Ballew: I think the non-medical group has really been under-appreciated over the past several years as the maturation of the post-acute space has happened with certified home health and hospice really being aggregated up into larger providers. The non-medical side has really stayed kind of mom and pop, and franchised, and nobody’s really taking up the opportunity to put those assets together. That was really our mission.
I really think that certified home health and hospice plays a great role in the post-acute continuum, but they’re missing that consistency of care for folks that stay in the home for long periods of time. That’s what our non-medical group does. We’re there every day. We get to see them and interact with our clients — and make sure they stay safe. We’re helping them with activities of daily living (ADLs) and are better eyes and ears for what’s going on in their homes. I think as we mature that industry, then we can partner with home health and hospice groups to round out a post-acute home model.
How do you go about making those partnerships in the places that you operate?

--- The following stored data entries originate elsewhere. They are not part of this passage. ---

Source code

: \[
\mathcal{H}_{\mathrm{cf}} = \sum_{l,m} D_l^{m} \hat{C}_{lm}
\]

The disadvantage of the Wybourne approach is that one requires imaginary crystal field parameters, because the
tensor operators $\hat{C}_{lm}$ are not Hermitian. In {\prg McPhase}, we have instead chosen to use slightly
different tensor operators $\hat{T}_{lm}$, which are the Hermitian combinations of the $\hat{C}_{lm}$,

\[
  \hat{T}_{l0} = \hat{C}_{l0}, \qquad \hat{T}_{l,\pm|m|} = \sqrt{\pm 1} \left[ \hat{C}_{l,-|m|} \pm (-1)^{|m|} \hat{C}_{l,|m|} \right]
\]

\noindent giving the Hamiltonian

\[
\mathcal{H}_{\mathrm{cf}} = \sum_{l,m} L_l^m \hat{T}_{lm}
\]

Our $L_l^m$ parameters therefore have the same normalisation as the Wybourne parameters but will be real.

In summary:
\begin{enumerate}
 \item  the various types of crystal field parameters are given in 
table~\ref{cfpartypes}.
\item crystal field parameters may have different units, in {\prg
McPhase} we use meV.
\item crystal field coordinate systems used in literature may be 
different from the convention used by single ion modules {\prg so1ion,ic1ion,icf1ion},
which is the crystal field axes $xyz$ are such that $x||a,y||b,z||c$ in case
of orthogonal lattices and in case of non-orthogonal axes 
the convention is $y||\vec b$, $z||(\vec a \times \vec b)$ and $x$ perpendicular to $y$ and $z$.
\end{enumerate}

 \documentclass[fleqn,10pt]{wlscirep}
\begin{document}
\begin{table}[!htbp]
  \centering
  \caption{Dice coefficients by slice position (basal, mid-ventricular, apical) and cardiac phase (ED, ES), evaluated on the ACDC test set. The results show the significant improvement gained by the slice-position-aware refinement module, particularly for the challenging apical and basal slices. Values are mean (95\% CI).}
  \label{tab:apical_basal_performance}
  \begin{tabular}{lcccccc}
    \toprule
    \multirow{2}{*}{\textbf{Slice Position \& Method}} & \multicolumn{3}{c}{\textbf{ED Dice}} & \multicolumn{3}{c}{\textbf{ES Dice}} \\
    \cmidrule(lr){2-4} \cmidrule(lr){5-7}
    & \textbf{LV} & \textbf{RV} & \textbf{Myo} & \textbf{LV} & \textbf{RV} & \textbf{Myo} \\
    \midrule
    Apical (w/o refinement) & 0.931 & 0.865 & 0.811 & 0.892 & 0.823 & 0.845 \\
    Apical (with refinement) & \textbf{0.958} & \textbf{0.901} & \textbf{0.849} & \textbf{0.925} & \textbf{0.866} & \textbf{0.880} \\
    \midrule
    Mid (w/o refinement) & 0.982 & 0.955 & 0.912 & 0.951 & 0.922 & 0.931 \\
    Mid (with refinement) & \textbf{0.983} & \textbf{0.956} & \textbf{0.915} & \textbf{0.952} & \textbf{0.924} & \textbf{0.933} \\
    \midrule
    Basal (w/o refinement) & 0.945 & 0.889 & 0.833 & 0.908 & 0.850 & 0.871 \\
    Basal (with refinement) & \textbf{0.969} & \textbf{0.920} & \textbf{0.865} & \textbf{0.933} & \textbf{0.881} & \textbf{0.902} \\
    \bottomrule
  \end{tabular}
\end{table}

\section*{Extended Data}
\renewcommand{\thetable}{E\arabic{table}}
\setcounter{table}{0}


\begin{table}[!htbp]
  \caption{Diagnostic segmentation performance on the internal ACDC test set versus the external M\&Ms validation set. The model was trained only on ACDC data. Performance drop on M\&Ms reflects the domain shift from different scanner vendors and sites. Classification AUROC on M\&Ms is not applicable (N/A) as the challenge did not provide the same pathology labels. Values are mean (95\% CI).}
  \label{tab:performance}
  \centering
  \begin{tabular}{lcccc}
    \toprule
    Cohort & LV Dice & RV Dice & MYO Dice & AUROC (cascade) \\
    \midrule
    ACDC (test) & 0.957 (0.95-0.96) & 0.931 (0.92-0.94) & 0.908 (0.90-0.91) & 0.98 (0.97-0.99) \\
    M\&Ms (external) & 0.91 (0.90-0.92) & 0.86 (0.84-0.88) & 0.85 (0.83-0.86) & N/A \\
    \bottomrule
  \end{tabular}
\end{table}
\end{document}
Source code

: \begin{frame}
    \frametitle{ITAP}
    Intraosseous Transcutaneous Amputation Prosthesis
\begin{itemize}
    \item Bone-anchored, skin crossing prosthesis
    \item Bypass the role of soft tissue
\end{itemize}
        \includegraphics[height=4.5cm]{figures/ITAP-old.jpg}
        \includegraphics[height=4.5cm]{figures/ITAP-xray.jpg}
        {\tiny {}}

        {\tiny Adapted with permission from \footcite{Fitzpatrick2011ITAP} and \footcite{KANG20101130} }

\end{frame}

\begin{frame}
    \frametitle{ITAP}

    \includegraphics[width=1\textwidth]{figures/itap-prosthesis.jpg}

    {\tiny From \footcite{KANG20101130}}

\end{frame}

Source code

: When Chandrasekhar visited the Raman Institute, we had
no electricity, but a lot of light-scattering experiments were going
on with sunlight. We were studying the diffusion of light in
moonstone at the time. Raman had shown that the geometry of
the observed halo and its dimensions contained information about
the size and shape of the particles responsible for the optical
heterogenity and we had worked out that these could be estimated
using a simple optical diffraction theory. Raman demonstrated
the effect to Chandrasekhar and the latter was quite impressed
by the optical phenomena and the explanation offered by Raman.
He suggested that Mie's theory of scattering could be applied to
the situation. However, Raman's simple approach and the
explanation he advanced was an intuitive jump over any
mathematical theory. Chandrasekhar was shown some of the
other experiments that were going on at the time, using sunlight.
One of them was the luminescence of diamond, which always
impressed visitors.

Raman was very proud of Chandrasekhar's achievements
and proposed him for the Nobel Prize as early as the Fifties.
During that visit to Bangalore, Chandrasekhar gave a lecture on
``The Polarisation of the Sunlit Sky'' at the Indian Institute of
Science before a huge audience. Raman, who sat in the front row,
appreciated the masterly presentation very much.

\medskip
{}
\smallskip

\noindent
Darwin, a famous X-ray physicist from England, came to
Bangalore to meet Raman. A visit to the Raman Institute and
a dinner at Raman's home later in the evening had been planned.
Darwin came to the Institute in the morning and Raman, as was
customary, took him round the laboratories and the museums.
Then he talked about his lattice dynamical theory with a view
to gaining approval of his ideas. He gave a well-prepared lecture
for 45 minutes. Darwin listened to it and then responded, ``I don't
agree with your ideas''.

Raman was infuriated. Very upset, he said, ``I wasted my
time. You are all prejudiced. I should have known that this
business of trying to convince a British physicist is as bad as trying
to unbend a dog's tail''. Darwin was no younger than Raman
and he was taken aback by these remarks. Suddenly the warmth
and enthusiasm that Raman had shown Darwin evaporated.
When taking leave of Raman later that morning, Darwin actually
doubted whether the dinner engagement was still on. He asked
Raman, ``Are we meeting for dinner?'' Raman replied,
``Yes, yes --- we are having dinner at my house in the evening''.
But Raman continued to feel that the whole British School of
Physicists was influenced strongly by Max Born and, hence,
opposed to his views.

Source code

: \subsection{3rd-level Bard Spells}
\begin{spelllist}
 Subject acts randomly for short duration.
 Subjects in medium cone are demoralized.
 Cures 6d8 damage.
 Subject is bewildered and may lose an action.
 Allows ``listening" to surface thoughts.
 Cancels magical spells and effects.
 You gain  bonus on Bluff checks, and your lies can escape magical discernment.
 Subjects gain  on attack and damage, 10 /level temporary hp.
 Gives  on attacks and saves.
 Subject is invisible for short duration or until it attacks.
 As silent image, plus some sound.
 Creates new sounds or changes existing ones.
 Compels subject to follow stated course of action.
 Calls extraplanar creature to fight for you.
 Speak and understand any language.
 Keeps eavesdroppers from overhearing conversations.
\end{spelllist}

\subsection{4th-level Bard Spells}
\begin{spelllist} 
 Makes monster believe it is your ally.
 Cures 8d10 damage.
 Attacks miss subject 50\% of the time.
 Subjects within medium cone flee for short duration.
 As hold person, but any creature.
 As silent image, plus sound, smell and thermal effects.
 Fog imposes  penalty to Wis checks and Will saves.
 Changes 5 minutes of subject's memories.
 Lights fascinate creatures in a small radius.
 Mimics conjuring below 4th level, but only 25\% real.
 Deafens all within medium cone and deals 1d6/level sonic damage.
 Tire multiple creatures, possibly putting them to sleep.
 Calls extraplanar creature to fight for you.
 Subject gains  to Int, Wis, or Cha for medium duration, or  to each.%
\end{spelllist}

Down in Florida, we work together with two local groups as we transition patients and information between our non-skilled and our skilled side.
In our other geographies, we are partnering with best of class groups that have a commitment to compliance and clinical innovation. We share information back and forth on the needs of the client. Whether the patient needs to be served by a RN, a physical therapist or a home health aide in our scenario, we should make that transparent and seamless for them and able to identify the right skill needed at the right time for those clients. Finding those partners that believe in that and can match that intensity for us, those are the groups we’re looking for.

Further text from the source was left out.